[R] Supervised Learning for Text Classification

Thu Aug 6 09:42:26 CEST 2015

Hi All,

The current process which I am doing:

1.       Reading Unstructured data, Understand what text means what. e.g. a phrase like "JOHN SMITH" this is a customer name. or a phrase like "CLAIM DURATION" is a reason type field. Currently, doing this manually (no issue over here).

2.       Creating a data frame with fields - Reason, Name, Category, Sub-Reason, Description. There is no boolean or numeric field (Do I need to create any? based on #5 need).

3.       Manually feeding the data frame with values as read from the unstructured data text. This would have approximate be having 50 rows. and this is my training set. (no issue over here)
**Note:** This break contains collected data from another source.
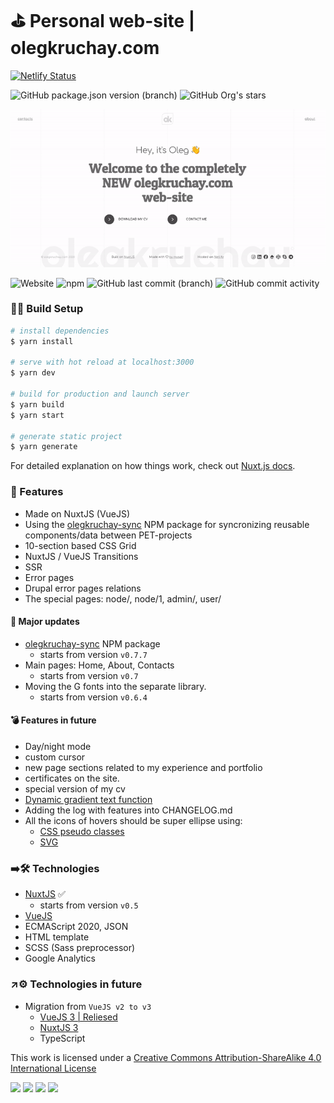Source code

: # ⛳️ Personal web-site | olegkruchay.com

[![Netlify Status](https://api.netlify.com/api/v1/badges/37a8b031-d4f6-4738-b34e-afdf03257964/deploy-status)](https://app.netlify.com/sites/olegkruchay/deploys)

<img alt="GitHub package.json version (branch)" src="https://img.shields.io/github/package-json/v/olegscout/olegkruchay-vue/dev?label=Beta&style=flat-square"> 
<img alt="GitHub Org's stars" src="https://img.shields.io/github/stars/olegscout/olegkruchay-vue?style=social">

[![The NEW olegkruchay.com web-site](./static/public/promo-olegkruchay-com.gif "The NEW olegkruchay.com web-site")](https://olegkruchay.com)

<img alt="Website" src="https://img.shields.io/website?down_color=red&down_message=offline&label=olegkruchay.com&up_color=green&up_message=online&url=https%3A%2F%2Folegkruchay.com"> 
<img alt="npm" src="https://img.shields.io/npm/v/olegkruchay-sync?color=yellow&label=olegkruchay-sync">
<img alt="GitHub last commit (branch)" src="https://img.shields.io/github/last-commit/olegscout/olegkruchay-vue/dev"> <img alt="GitHub commit activity" src="https://img.shields.io/github/commit-activity/m/olegscout/olegkruchay-vue">

### 🔩🔧 Build Setup 

```bash
# install dependencies
$ yarn install

# serve with hot reload at localhost:3000
$ yarn dev

# build for production and launch server
$ yarn build
$ yarn start

# generate static project
$ yarn generate
```

For detailed explanation on how things work, check out [Nuxt.js docs](https://nuxtjs.org).

### 💎 Features 

- Made on NuxtJS (VueJS)
- Using the [olegkruchay-sync](https://classic.yarnpkg.com/en/package/olegkruchay-sync) NPM package for syncronizing reusable components/data between PET-projects
- 10-section based CSS Grid
- NuxtJS / VueJS Transitions
- SSR
- Error pages
- Drupal error pages relations
- The special pages: node/, node/1, admin/, user/

    
#### 🧨 Major updates 
- [olegkruchay-sync](https://classic.yarnpkg.com/en/package/olegkruchay-sync) NPM package
    - starts from version ```v0.7.7```
- Main pages: Home, About, Contacts
    - starts from version ```v0.7```
- Moving the G fonts into the separate library.
    - starts from version ```v0.6.4```

#### 💣 Features in future 

- Day/night mode
- custom cursor
- new page sections related to my experience and portfolio
- certificates on the site.
- special version of my cv
- [Dynamic gradient text function](https://www.sitepoint.com/dynamic-gradient-text-function-sass/)
- Adding the log with features into CHANGELOG.md
- All the icons of hovers should be super ellipse using: 
  - [CSS pseudo classes](http://jsfiddle.net/Lor0znhc/2/)
  - [SVG](https://medium.com/@nikolskayaolia/an-easy-way-to-implement-smooth-shapes-such-as-superellipse-and-squircle-into-a-user-interface-a5ba4e1139ed)
### ➡️🛠 Technologies 

- [NuxtJS](https://nuxtjs.org) ✅
  - starts from version ```v0.5```
- [VueJS](https://vuejs.org)
- ECMAScript 2020, JSON
- HTML template
- SCSS (Sass preprocessor)
- Google Analytics

### ↗️⚙️ Technologies in future 

- Migration from ```VueJS v2 to v3```
  - [VueJS 3 | Reliesed ](http://v3.vuejs.org/)
  - [NuxtJS 3](https://nuxtjs.org) 
  - TypeScript

This work is licensed under a [Creative Commons Attribution-ShareAlike 4.0 International License](https://creativecommons.org/licenses/by-sa/4.0/)

<a href="https://nuxtjs.org"><img src="https://img.shields.io/badge/Nuxt.js-527392?style=for-the-badge&logo=nuxt.js&logoColor=4FC08D"></a> 
<a href="https://vuejs.org"><img src="https://img.shields.io/badge/Vue.js-35495E?style=for-the-badge&logo=vue.js&logoColor=4FC08D"></a>
<a href="https://netlify.com"><img src="https://img.shields.io/badge/Netlify-00C7B7?style=for-the-badge&logo=netlify&logoColor=white"></a>
<a href="https://olegkruchay.com/about"><img src="https://img.shields.io/badge/By-OlegKruchay-5d9741?style=for-the-badge&logoColor=c1d72f"></a>

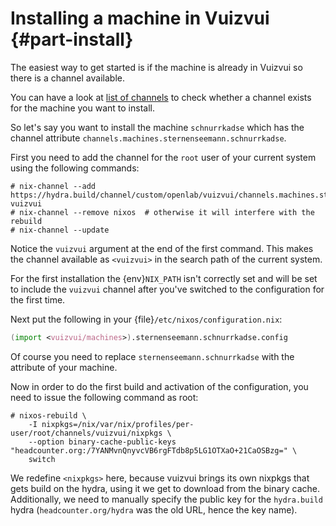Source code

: # Installing a machine in Vuizvui {#part-install}

The easiest way to get started is if the machine is already in Vuizvui so
there is a channel available.

You can have a look at [list of channels][hydra-channel-list]
to check whether a channel exists for the machine you want to install.

<!-- FIXME(sterni): machine no longer exists -->
So let's say you want to install the machine `schnurrkadse` which
has the channel attribute `channels.machines.sternenseemann.schnurrkadse`.

First you need to add the channel for the `root` user of your current system
using the following commands:

```ShellSession
# nix-channel --add https://hydra.build/channel/custom/openlab/vuizvui/channels.machines.sternenseemann.schnurrkadse vuizvui
# nix-channel --remove nixos  # otherwise it will interfere with the rebuild
# nix-channel --update
```

Notice the `vuizvui` argument at the end of the first
command. This makes the channel available as
`<vuizvui>` in the search path of the current system.

For the first installation the {env}`NIX_PATH` isn't correctly set
and will be set to include the `vuizvui` channel after
you've switched to the configuration for the first time.

Next put the following in your
{file}`/etc/nixos/configuration.nix`:

```nix
(import <vuizvui/machines>).sternenseemann.schnurrkadse.config
```

Of course you need to replace `sternenseemann.schnurrkadse` with the
attribute of your machine.

Now in order to do the first build and activation of the configuration, you
need to issue the following command as root:

<!-- FIXME: This WON'T work because of wrong NIX_PATH and missing binary
            cache public key! -->
<!-- TODO: create a bootsrap script that does this automatically -->
```ShellSession
# nixos-rebuild \
    -I nixpkgs=/nix/var/nix/profiles/per-user/root/channels/vuizvui/nixpkgs \
    --option binary-cache-public-keys "headcounter.org:/7YANMvnQnyvcVB6rgFTdb8p5LG1OTXaO+21CaOSBzg=" \
    switch
```

We redefine `<nixpkgs>` here, because vuizvui brings its own nixpkgs that gets build on the hydra, using it we get to download from the binary cache. Additionally, we need to manually specify the public key for the `hydra.build` hydra (`headcounter.org/hydra` was the old URL, hence the key name).

[hydra-channel-list]: https://hydra.build/jobset/openlab/vuizvui#tabs-channels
4.       Dataframe #3 would be nothing but a supervised train data set.

Following #5, this is what I need to achieve (and need help here)-

5.       Now when I receive another file (test data),lets say to start - just a phrase "******************", can I predict that text based on the trained model, it is a Reason related phrase (based on the probability, lets say more than 70%), create a new data frame (PredcitedDF) and add a column (e.g. Reason) add a row for this text under Reason field. Again receive on more text phrase, which seems like "Name", add a column "Name" in the PredictedDF and add this value under Name column as second row...and hence further.

I was reading about RTextTools (http://www.rtexttools.com/), well in that case it has be told that this value is for this text and hence further...

Any help would be appreciated.

Regards,
Anshuk Pal Chaudhuri

	[[alternative HTML version deleted]]